Today, the Supreme Court handed down two decisions that will have a significant impact on women—Burwell, Secretary of Health and Human Services, et al., v. Hobby Lobby Stores, Inc., et al., and Harris v. Quinn. In the Hobby Lobby case, the Supreme Court ruled 5 to 4 that family-owned corporations would no longer be required to pay for insurance coverage of contraception under the Affordable Care Act if they had religious objections to this provision.

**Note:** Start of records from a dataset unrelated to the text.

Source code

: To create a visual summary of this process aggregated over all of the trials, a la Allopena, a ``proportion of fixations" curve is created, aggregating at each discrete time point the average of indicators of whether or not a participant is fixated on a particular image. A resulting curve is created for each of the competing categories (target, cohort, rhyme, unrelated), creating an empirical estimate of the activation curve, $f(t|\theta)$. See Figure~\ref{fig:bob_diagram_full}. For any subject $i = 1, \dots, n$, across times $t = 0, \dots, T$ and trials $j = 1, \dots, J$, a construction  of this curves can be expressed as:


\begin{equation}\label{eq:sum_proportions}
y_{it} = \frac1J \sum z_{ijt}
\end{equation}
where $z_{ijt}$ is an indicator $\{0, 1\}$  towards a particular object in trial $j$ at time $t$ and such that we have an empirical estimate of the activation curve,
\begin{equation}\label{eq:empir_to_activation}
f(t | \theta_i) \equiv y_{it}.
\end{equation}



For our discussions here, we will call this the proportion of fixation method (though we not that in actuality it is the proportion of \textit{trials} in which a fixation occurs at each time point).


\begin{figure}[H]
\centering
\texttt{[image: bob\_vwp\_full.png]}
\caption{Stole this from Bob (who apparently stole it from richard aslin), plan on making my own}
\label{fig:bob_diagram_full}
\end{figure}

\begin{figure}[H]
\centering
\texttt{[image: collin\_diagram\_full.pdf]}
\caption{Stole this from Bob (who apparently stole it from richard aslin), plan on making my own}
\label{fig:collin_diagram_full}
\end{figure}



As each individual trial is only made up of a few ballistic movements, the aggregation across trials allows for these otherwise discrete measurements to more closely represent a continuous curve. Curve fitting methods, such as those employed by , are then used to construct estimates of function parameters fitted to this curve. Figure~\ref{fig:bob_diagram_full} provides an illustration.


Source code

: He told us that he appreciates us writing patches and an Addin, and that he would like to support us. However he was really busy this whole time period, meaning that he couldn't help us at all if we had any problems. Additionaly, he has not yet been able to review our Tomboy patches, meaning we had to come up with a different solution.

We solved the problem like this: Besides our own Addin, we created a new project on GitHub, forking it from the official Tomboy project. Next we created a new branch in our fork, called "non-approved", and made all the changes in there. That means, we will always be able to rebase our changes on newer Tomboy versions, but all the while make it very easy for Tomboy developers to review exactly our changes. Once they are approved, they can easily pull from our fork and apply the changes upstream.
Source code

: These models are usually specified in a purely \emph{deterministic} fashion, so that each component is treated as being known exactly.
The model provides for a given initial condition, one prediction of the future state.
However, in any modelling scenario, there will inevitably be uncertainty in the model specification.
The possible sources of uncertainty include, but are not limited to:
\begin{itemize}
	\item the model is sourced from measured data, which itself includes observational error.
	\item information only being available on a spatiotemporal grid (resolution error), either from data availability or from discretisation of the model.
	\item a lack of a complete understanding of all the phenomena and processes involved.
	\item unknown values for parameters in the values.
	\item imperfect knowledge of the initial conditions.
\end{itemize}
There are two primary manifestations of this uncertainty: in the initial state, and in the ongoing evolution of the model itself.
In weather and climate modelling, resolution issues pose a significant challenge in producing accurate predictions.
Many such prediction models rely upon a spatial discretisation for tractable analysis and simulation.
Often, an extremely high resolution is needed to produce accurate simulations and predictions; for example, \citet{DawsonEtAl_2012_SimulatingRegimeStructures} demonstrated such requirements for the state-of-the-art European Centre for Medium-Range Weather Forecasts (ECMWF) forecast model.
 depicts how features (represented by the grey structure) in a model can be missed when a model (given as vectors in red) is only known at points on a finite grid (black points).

“Today, the Supreme Court dealt a blow to women’s health,” said National Women’s Law Center (NWLC) Co-President Marcia D. Greenberger.  “For the first time, the Court has given some bosses the right to allow their religious beliefs to trump the health needs of their employees.  Hobby Lobby, Conestoga Wood and other closely-held corporations will now have a license to harm their female employees in the name of religion.  While the Court left the basic contraceptive coverage provision in place and did not question that there is a compelling need for such health care, women working at these and similar companies could be denied the basic birth control coverage they need and deserve and saddled with higher costs for essential contraceptive care.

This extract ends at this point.